Aim of the exercise: Give the records once more, exactly as they stand.

Saved entries

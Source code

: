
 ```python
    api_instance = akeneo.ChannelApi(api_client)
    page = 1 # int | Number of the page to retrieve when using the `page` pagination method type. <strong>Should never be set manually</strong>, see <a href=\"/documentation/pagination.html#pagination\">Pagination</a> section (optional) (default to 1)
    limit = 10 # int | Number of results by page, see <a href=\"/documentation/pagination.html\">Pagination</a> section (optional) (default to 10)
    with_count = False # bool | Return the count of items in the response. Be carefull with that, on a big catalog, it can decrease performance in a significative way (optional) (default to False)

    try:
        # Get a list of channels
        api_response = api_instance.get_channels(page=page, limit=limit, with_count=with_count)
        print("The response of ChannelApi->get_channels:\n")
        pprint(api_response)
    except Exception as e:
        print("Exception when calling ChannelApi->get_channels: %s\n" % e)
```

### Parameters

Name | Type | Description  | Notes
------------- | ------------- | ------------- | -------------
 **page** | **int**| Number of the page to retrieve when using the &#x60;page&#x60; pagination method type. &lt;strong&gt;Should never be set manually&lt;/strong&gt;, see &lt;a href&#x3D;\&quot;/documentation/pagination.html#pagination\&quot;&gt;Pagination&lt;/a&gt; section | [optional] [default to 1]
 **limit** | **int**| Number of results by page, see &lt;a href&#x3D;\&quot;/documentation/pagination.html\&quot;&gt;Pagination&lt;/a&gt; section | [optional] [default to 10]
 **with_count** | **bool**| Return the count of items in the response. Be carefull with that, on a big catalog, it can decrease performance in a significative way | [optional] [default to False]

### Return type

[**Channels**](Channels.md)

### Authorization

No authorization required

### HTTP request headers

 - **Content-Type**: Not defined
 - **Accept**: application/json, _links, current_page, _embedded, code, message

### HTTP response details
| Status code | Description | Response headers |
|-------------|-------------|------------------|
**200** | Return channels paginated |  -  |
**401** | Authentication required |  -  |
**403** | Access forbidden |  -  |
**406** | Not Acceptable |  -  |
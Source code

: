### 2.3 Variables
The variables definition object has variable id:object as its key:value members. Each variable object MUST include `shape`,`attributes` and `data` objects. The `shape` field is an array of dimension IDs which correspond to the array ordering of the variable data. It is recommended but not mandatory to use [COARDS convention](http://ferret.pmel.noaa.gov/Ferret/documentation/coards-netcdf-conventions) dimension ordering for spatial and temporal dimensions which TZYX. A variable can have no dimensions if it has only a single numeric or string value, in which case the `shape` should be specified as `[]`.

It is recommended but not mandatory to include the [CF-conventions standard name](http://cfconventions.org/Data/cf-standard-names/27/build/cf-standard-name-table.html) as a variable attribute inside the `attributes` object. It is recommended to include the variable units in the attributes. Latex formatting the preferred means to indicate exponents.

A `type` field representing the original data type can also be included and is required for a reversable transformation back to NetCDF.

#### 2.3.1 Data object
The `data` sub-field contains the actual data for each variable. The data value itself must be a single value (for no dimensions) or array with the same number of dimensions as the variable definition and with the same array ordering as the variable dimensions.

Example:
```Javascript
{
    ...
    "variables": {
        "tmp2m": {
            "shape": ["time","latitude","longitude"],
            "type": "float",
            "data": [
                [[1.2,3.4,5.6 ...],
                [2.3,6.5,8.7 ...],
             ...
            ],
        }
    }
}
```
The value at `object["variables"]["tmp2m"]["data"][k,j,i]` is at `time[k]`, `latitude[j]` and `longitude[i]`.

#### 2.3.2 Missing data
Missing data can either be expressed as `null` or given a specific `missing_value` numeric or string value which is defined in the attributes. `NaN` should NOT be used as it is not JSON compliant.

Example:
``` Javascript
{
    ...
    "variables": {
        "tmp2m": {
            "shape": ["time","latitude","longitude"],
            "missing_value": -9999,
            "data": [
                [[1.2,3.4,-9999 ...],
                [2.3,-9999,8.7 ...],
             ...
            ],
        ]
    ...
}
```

Task output:
Source code

:
 ```python
    api_instance = akeneo.ChannelApi(api_client)
    page = 1 # int | Number of the page to retrieve when using the `page` pagination method type. <strong>Should never be set manually</strong>, see <a href=\"/documentation/pagination.html#pagination\">Pagination</a> section (optional) (default to 1)
    limit = 10 # int | Number of results by page, see <a href=\"/documentation/pagination.html\">Pagination</a> section (optional) (default to 10)
    with_count = False # bool | Return the count of items in the response. Be carefull with that, on a big catalog, it can decrease performance in a significative way (optional) (default to False)

    try:
        # Get a list of channels
        api_response = api_instance.get_channels(page=page, limit=limit, with_count=with_count)
        print("The response of ChannelApi->get_channels:\n")
        pprint(api_response)
    except Exception as e:
        print("Exception when calling ChannelApi->get_channels: %s\n" % e)
```

### Parameters

Name | Type | Description  | Notes
------------- | ------------- | ------------- | -------------
 **page** | **int**| Number of the page to retrieve when using the &#x60;page&#x60; pagination method type. &lt;strong&gt;Should never be set manually&lt;/strong&gt;, see &lt;a href&#x3D;\&quot;/documentation/pagination.html#pagination\&quot;&gt;Pagination&lt;/a&gt; section | [optional] [default to 1]
 **limit** | **int**| Number of results by page, see &lt;a href&#x3D;\&quot;/documentation/pagination.html\&quot;&gt;Pagination&lt;/a&gt; section | [optional] [default to 10]
 **with_count** | **bool**| Return the count of items in the response. Be carefull with that, on a big catalog, it can decrease performance in a significative way | [optional] [default to False]

### Return type

[**Channels**](Channels.md)

### Authorization

No authorization required

### HTTP request headers

 - **Content-Type**: Not defined
 - **Accept**: application/json, _links, current_page, _embedded, code, message

### HTTP response details
| Status code | Description | Response headers |
|-------------|-------------|------------------|
**200** | Return channels paginated |  -  |
**401** | Authentication required |  -  |
**403** | Access forbidden |  -  |
**406** | Not Acceptable |  -  |
Source code

:### 2.3 Variables
The variables definition object has variable id:object as its key:value members. Each variable object MUST include `shape`,`attributes` and `data` objects. The `shape` field is an array of dimension IDs which correspond to the array ordering of the variable data. It is recommended but not mandatory to use [COARDS convention](http://ferret.pmel.noaa.gov/Ferret/documentation/coards-netcdf-conventions) dimension ordering for spatial and temporal dimensions which TZYX. A variable can have no dimensions if it has only a single numeric or string value, in which case the `shape` should be specified as `[]`.

It is recommended but not mandatory to include the [CF-conventions standard name](http://cfconventions.org/Data/cf-standard-names/27/build/cf-standard-name-table.html) as a variable attribute inside the `attributes` object. It is recommended to include the variable units in the attributes. Latex formatting the preferred means to indicate exponents.

A `type` field representing the original data type can also be included and is required for a reversable transformation back to NetCDF.

#### 2.3.1 Data object
The `data` sub-field contains the actual data for each variable. The data value itself must be a single value (for no dimensions) or array with the same number of dimensions as the variable definition and with the same array ordering as the variable dimensions.

Example:
```Javascript
{
    ...
    "variables": {
        "tmp2m": {
            "shape": ["time","latitude","longitude"],
            "type": "float",
            "data": [
                [[1.2,3.4,5.6 ...],
                [2.3,6.5,8.7 ...],
             ...
            ],
        }
    }
}
```
The value at `object["variables"]["tmp2m"]["data"][k,j,i]` is at `time[k]`, `latitude[j]` and `longitude[i]`.

#### 2.3.2 Missing data
Missing data can either be expressed as `null` or given a specific `missing_value` numeric or string value which is defined in the attributes. `NaN` should NOT be used as it is not JSON compliant.

Example:
``` Javascript
{
    ...
    "variables": {
        "tmp2m": {
            "shape": ["time","latitude","longitude"],
            "missing_value": -9999,
            "data": [
                [[1.2,3.4,-9999 ...],
                [2.3,-9999,8.7 ...],
             ...
            ],
        ]
    ...
}
```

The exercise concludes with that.